To me it's not all that remarkable. It's even less so when you compare it to the TV series Band Of Brothers, which was also made by Spielberg and Tom Hanks. Here is a series that doesn’t hit any of the clichés, and that has real emotion and real feeling. It's not predictable (except we do know who wins the war...). To me everything that Ryan is trying to be, Band Of Brothers is. Had Band Of Brothers battled Thin Red Line for an Oscar there might have been a horse race.
This isn’t to say I hate Ryan...I don’t. It's just I don’t think it's all that great.
What amazes me now is that I find that most people I know who regularly watch Private Ryan do so because they want the big sound of the battle scenes. It’s a demo disc for their home theater system. As a film it's just another war film. The film isn't the be all and end all that some people have labeled it.
I kind of suspect that the film's high esteem in some circles is not so much the film itself, which impressed initially on the technical level; rather I think it gained some sort of stature in the days, weeks, and months after the events of September 11, 2001, when the simplicity of the film's story, coupled with its message that we all have to earn our freedom, was taken to heart by those looking for solace.

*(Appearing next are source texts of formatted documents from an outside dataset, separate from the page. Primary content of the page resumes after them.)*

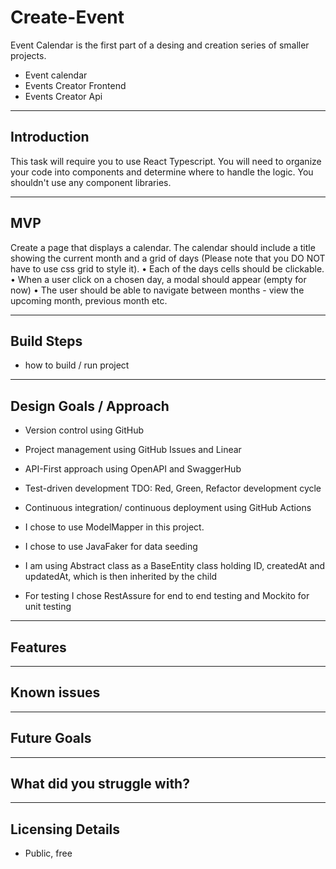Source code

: # Create-Event

Event Calendar is the first part of a desing and creation series of smaller projects.

- Event calendar
- Events Creator Frontend
- Events Creator Api

---

## Introduction

This task will require you to use React Typescript. You will need to organize your code into components and determine where to handle the logic. You shouldn't use any component libraries.

---

## MVP

Create a page that displays a calendar. The calendar should include a title showing the current month and a grid of days (Please note that you DO NOT have to use css grid to style it).
• Each of the days cells should be clickable.
• When a user click on a chosen day, a modal should appear (empty for now)
• The user should be able to navigate between months - view the upcoming month, previous month etc.

---

## Build Steps

- how to build / run project

---

## Design Goals / Approach

- Version control using GitHub
- Project management using GitHub Issues and Linear
- API-First approach using OpenAPI and SwaggerHub
- Test-driven development TDO: Red, Green, Refactor development cycle
- Continuous integration/ continuous deployment using GitHub Actions

- I chose to use ModelMapper in this project.
- I chose to use JavaFaker for data seeding
- I am using Abstract class as a BaseEntity class holding ID, createdAt and updatedAt, which is then inherited by the child
- For testing I chose RestAssure for end to end testing and Mockito for unit testing

---

## Features

---

## Known issues

---

## Future Goals

---

## What did you struggle with?

---

## Licensing Details

- Public, free
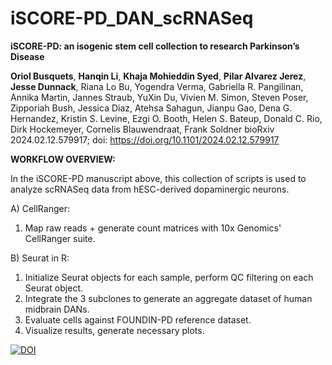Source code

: # iSCORE-PD_DAN_scRNASeq

**iSCORE-PD: an isogenic stem cell collection to research Parkinson’s Disease**

**Oriol Busquets**, **Hanqin Li**, **Khaja Mohieddin Syed**, **Pilar Alvarez Jerez**, **Jesse Dunnack**, Riana Lo Bu, Yogendra Verma, Gabriella R. Pangilinan, Annika Martin, Jannes Straub, YuXin Du, Vivien M. Simon, Steven Poser, Zipporiah Bush, Jessica Diaz, Atehsa Sahagun, Jianpu Gao, Dena G. Hernandez, Kristin S. Levine, Ezgi O. Booth, Helen S. Bateup, Donald C. Rio, Dirk Hockemeyer, Cornelis Blauwendraat, Frank Soldner
bioRxiv 2024.02.12.579917; doi: https://doi.org/10.1101/2024.02.12.579917


**WORKFLOW OVERVIEW:**

In the iSCORE-PD manuscript above, this collection of scripts is used to analyze scRNASeq data from hESC-derived dopaminergic neurons.

A) CellRanger:
   1) Map raw reads + generate count matrices with 10x Genomics' CellRanger suite.
    
B) Seurat in R:
   1) Initialize Seurat objects for each sample, perform QC filtering on each Seurat object.
   2) Integrate the 3 subclones to generate an aggregate dataset of human midbrain DANs.
   3) Evaluate cells against FOUNDIN-PD reference dataset.
   4) Visualize results, generate necessary plots.

[![DOI](https://zenodo.org/badge/741244123.svg)](https://zenodo.org/doi/10.5281/zenodo.10718769)
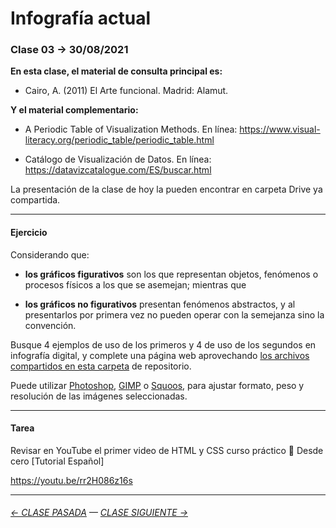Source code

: # Infografía actual

### Clase 03 → 30/08/2021

**En esta clase, el material de consulta principal es:**

- Cairo, A. (2011) El Arte funcional. Madrid: Alamut.

**Y el material complementario:**

- A Periodic Table of Visualization Methods. En línea: https://www.visual-literacy.org/periodic_table/periodic_table.html

- Catálogo de Visualización de Datos. En línea: https://datavizcatalogue.com/ES/buscar.html

La presentación de la clase de hoy la pueden encontrar en carpeta Drive ya compartida.

- - - - - - - - - - - - - 

#### Ejercicio

Considerando que:

- **los gráficos figurativos** son los que representan objetos, fenómenos o procesos físicos a los que se asemejan; mientras que

- **los gráficos no figurativos** presentan fenómenos abstractos, y al presentarlos por primera vez no pueden operar con la semejanza sino la convención.

Busque 4 ejemplos de uso de los primeros y 4 de uso de los segundos en infografía digital, y complete una página web aprovechando [los archivos compartidos en esta carpeta](https://profesorfaco.github.io/dno075-2021-2/clase-03/) de repositorio.

Puede utilizar [Photoshop](https://www.adobe.com/la/products/photoshop.html), [GIMP](https://www.gimp.org/) o [Squoos](https://squoosh.app/), para ajustar formato, peso y resolución de las imágenes seleccionadas.

- - - - - - - 

#### Tarea

Revisar en YouTube el primer video de HTML y CSS curso práctico 💪 Desde cero [Tutorial Español]

https://youtu.be/rr2H086z16s

- - - - - - - 

###### [← CLASE PASADA](https://github.com/profesorfaco/dno075-2021-2/tree/main/clase-02) — [CLASE SIGUIENTE →](https://github.com/profesorfaco/dno075-2021-2/tree/main/clase-04)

If you compare this film to Spielberg's Munich, a film that had equally good reviews when it came out, you find that Private Ryan has kind of fallen out of favor and isn't quite so highly regarded.
To me Saving Private Ryan is a technical marvel (which I will curse because of the introduction of "shaky cam" during battle scenes which is now the norm), but it isn't really a great war film beyond that.